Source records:

◇ ◇ ◇

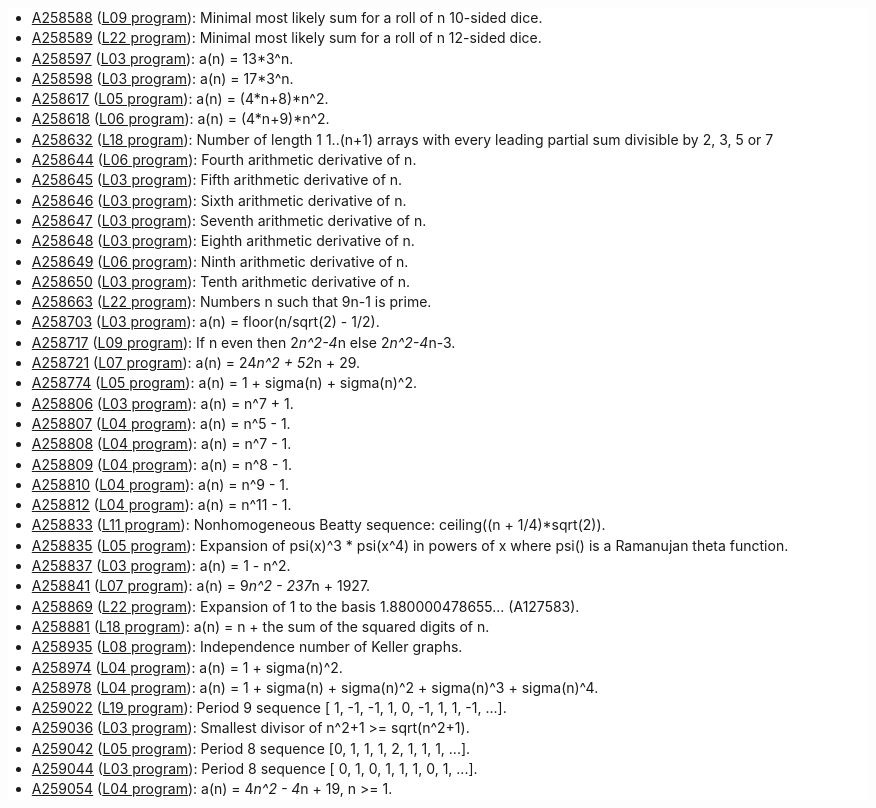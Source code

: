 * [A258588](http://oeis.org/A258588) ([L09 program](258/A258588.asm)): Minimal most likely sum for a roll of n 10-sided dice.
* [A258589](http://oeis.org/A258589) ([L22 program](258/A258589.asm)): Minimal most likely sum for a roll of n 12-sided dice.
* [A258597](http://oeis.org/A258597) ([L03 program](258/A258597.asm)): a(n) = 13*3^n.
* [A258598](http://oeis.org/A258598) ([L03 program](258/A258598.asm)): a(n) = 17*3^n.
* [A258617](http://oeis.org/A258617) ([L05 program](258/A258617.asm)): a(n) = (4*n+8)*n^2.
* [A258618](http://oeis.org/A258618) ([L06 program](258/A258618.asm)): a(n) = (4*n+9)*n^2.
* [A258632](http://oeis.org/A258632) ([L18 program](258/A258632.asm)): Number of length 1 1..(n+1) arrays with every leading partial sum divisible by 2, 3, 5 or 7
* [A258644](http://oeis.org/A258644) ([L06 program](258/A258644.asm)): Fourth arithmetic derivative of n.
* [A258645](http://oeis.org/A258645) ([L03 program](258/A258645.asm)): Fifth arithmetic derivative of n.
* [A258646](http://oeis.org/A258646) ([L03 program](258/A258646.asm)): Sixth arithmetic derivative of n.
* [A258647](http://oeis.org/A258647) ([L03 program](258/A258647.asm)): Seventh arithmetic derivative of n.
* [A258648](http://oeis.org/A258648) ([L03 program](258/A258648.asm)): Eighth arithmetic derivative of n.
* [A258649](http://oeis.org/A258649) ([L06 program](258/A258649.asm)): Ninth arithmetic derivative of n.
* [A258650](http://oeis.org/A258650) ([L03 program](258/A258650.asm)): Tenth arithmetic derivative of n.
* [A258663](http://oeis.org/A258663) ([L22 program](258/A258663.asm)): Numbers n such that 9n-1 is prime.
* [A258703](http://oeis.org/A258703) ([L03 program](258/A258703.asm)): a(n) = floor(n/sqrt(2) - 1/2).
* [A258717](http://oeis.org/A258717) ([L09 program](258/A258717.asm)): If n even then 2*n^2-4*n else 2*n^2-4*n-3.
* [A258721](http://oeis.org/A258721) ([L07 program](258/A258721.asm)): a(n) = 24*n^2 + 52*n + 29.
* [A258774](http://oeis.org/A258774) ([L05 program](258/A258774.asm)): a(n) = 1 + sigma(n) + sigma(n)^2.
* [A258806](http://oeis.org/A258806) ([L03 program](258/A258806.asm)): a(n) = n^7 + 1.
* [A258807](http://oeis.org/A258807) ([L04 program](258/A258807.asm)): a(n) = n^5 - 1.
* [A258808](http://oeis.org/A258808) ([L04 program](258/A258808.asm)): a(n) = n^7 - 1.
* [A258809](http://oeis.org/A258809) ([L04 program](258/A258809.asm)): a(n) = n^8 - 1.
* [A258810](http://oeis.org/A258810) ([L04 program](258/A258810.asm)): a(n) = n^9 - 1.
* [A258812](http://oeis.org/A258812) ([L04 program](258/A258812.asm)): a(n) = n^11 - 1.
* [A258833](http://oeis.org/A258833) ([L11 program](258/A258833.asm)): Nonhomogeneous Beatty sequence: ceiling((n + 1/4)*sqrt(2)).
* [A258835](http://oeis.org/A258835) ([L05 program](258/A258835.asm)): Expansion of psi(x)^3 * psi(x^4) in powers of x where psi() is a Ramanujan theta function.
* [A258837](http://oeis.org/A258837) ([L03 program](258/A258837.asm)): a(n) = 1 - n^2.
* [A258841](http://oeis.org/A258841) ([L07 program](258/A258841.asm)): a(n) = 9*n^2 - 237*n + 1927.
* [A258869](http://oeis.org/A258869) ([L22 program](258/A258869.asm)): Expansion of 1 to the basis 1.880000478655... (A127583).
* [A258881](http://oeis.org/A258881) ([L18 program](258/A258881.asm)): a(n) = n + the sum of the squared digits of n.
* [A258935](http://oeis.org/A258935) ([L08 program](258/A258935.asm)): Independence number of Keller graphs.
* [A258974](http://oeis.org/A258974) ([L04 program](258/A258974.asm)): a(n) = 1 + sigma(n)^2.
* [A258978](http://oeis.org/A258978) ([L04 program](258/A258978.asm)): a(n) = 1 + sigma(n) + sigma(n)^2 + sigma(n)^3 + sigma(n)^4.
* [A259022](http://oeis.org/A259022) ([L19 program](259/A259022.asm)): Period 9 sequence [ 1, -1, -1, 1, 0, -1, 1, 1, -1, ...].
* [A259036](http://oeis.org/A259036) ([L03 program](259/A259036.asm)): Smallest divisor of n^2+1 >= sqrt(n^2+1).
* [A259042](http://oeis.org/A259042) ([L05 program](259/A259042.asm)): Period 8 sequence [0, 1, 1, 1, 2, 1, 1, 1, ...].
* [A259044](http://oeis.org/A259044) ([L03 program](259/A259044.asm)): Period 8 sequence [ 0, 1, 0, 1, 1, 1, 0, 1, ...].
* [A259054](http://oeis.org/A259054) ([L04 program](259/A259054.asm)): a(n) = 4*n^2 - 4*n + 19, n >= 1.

◇ ◇ ◇

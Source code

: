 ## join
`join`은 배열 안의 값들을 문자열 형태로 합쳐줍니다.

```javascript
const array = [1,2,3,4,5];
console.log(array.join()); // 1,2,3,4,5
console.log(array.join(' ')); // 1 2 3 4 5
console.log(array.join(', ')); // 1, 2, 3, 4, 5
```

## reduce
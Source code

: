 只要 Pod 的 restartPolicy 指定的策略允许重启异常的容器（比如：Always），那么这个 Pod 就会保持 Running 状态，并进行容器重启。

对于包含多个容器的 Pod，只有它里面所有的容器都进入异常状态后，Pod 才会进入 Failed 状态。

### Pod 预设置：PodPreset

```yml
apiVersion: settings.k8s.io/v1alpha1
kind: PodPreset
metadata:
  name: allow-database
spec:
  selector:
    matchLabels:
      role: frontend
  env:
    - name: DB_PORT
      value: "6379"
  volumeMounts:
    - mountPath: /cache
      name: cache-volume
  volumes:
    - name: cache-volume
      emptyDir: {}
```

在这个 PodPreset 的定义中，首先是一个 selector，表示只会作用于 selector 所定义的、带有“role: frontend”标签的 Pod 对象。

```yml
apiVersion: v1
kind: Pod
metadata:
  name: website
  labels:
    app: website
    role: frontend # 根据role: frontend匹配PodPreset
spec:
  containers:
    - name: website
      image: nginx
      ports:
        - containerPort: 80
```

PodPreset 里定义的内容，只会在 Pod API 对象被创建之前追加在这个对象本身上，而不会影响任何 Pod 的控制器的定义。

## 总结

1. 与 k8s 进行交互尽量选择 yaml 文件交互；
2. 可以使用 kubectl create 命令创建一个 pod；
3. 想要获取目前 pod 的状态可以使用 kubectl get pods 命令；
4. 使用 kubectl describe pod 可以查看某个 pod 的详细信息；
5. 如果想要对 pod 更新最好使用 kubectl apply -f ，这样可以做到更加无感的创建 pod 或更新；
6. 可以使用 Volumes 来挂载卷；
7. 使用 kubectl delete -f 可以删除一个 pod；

◇ ◇ ◇

TASK GOAL: From the records above, give again exactly the lines running from the line with "a(n) = n^7 - 1." to the line with "ceiling((n + 1/4)*sqrt(2)).", inclusive.

EXERCISE ANSWER:
* [A258808](http://oeis.org/A258808) ([L04 program](258/A258808.asm)): a(n) = n^7 - 1.
* [A258809](http://oeis.org/A258809) ([L04 program](258/A258809.asm)): a(n) = n^8 - 1.
* [A258810](http://oeis.org/A258810) ([L04 program](258/A258810.asm)): a(n) = n^9 - 1.
* [A258812](http://oeis.org/A258812) ([L04 program](258/A258812.asm)): a(n) = n^11 - 1.
* [A258833](http://oeis.org/A258833) ([L11 program](258/A258833.asm)): Nonhomogeneous Beatty sequence: ceiling((n + 1/4)*sqrt(2)).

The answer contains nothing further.